# Parts of an Expression

Algebraic expressions are combinations of variables , numbers, and at least one arithmetic operation.

For example, $2x+4y-9$ is an algebraic expression.

Term: Each expression is made up of terms. A term can be a signed number, a variable, or a constant multiplied by a variable or variables.

Factor: Something which is multiplied by something else. A factor can be a number, variable, term, or a longer expression. For example, the expression $7x\left(y+3\right)$ has three factors: $7$ , $x$ , and $\left(y+3\right)$ .

Coefficient: The numerical factor of a multiplication expression that contains a variable. Consider the expression in the figure above, $2x+4y-9$ . In the first term, $2x$ , the coefficient is $2$ : in the second term, $4y$ , the coefficient is $4$ .

Constant: A number that cannot change its value. In the expression $2x+4y-9$ , the term $9$ is a constant.

Like Terms: Terms that contain the same variables such as $2m$ , $6m$ or $3xy$ and $7xy$ . If an expression has more than one constant terms, those are also like terms.

 Expression Word Phrases $n+5$ Sum of a number and $5$ $m-7$ Difference of a number and $7$ $6x$ Product of $6$ and a number $y÷9$ Quotient of a number and $9$

Example:

Identify the terms, like terms, coefficients, and constants in the expression.

$9m-5n+2+m-7$

First, we can rewrite the subtractions as additions.

$9m-5n+2+m-7=9m+\left(-5n\right)+2+m+\left(-7\right)$

So, the terms are $9m$ , $\left(-5n\right)$ , $m$ , $2$ , and $\left(-7\right)$ .

Like terms are terms that contain the same variables.

$9m$ and $9m$ are a pair of like terms . The constant terms $2$ and $-7$ are also like terms.

Coefficients are the numerical parts of a term that contains a variable.

So, here the coefficients are $9$ , $\left(-5\right)$ , and $1$ . ( $1$ is the coefficient of the term $m$ .)

The constant terms are the terms with no variables, in this case $2$ and $-7$ .

Algebraic expressions must be written and interpreted carefully. The algebraic expression $5\left(x+9\right)$ is not equivalent to the algebraic expression, $5x+9$ .

See the difference between the two expressions in the table below.

 Word Phrases Algebraic Expression Five times the sum of a number and nine $5\left(x+9\right)$ Nine more than five times a number $5x+9$

In writing expressions for unknown quantities, we often use standard formulas.

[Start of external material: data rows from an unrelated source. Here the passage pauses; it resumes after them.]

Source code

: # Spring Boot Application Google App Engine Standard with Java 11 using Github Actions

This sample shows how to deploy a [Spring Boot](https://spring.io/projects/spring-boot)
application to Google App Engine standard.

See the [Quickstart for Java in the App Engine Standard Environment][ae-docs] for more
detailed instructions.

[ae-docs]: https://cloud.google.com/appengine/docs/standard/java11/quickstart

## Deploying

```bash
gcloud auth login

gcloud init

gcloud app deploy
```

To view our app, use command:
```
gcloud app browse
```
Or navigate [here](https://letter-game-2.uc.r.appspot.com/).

For example, the algebraic expression for "the distance if the rate is $50$ miles per hour and the time is $T$ hours" is $D=50T$ (using the formula $D=RT$ ).

An expression like ${x}^{n}$ is called a power. Here $x$ is the base, and $n$ is the exponent. The exponent is the number of times the base is used as a factor. The word phrase for this expression is " $x$ to the ${n}^{\text{th}}$ power."

Here are some of the examples of using exponents.

 Word Phrases Algebraic Expression Seven times $m$ to the fourth power $7{m}^{4}$ The sum of $x$ squared and $12$ times of $y$ ${x}^{2}+12y$ $x$ cubed times $y$ to the sixth power ${x}^{3}\cdot {y}^{6}$